IndusInd Bank scrip fell by over 23 per cent on Wednesday amid investor concerns over small and mid-sized private sector lenders in the wake of the YES Bank crisis.

IndusInd Bank stock plunged by over 30 per cent in intra-day trade on the BSE and closed 23.9 per cent lower at ₹459.85 apiece. In a statement, the bank dispelled market rumours and speculation around the stock and stressed on its strong fundamentals, saying it is well-capitalised, profitable, and a growing entity with strong governance.

“We expect our net non-performing asset of 1.05 per cent as of the last quarter to fall below 1 per cent, in line with our ambition to take provision cover beyond 60 per cent,” it said.

The bank also clarified on sector-related speculation and said it had zero gross NPAs in real estate developer (commercial and residential) book and gems and jewellery financing portfolio at the end of February 2020.

Quoting reports that relief measures for the telecom sector are under the process of approval, it added: “This is a significant positive step and we await further decisions and details in this matter.”

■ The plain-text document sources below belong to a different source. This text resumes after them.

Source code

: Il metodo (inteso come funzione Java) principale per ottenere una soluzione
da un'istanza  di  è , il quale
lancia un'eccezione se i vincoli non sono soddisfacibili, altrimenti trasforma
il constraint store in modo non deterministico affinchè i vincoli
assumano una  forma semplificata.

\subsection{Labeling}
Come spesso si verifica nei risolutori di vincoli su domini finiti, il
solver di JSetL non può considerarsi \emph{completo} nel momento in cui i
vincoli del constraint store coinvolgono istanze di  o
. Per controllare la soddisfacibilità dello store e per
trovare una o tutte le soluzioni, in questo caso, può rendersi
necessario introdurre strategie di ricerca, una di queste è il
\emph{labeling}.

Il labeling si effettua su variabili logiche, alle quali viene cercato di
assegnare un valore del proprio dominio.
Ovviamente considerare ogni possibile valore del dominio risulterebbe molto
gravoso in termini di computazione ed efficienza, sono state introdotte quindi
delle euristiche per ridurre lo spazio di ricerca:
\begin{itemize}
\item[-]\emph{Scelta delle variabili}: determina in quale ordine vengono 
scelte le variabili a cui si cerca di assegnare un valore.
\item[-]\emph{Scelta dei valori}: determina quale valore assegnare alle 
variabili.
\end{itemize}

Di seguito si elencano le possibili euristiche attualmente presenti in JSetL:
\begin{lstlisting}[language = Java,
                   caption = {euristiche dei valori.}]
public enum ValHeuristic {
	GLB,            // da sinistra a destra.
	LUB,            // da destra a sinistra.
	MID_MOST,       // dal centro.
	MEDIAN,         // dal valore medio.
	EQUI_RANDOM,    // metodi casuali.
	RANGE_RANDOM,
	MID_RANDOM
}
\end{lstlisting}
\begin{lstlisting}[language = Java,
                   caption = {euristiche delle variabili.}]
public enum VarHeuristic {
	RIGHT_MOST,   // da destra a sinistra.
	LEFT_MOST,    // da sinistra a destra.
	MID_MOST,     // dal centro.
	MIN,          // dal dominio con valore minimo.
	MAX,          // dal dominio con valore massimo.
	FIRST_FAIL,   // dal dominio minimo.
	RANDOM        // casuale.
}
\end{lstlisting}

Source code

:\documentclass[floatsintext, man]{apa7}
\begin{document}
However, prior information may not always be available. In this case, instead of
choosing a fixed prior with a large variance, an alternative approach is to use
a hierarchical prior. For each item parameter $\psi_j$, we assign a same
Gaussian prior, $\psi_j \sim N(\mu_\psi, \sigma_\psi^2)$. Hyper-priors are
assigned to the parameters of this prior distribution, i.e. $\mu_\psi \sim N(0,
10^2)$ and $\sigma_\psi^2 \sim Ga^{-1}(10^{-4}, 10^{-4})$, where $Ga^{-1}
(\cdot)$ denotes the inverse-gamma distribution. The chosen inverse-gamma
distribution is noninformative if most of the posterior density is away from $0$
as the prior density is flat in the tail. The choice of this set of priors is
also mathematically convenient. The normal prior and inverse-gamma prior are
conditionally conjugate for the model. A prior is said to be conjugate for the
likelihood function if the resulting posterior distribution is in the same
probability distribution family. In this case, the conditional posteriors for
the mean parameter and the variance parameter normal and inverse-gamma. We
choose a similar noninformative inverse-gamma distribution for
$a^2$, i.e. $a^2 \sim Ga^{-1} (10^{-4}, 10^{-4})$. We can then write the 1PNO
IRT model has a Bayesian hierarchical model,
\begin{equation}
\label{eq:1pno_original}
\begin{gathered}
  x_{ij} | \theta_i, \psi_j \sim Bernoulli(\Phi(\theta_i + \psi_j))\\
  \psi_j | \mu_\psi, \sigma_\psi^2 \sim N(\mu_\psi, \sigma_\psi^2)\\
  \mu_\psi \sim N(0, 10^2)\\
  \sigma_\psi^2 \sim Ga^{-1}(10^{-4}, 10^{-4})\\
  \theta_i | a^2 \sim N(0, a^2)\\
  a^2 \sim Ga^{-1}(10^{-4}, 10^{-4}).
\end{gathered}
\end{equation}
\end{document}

The bank also said the promoter has sought RBI approval to increase shareholding to 26 per cent and is awaiting further guidance on this.

“Promoter has already informed the exchange about the simultaneous release of non-disposal undertaking with the creation of a pledge in relation to 23.8 million shares of the bank. No new borrowing was undertaken and was merely a formalisation of a three-year-old arrangement.

“The money was originally raised to make an overseas acquisition, which did not fructify – the pledge is a small fraction of promoter holding in the bank,” it further said.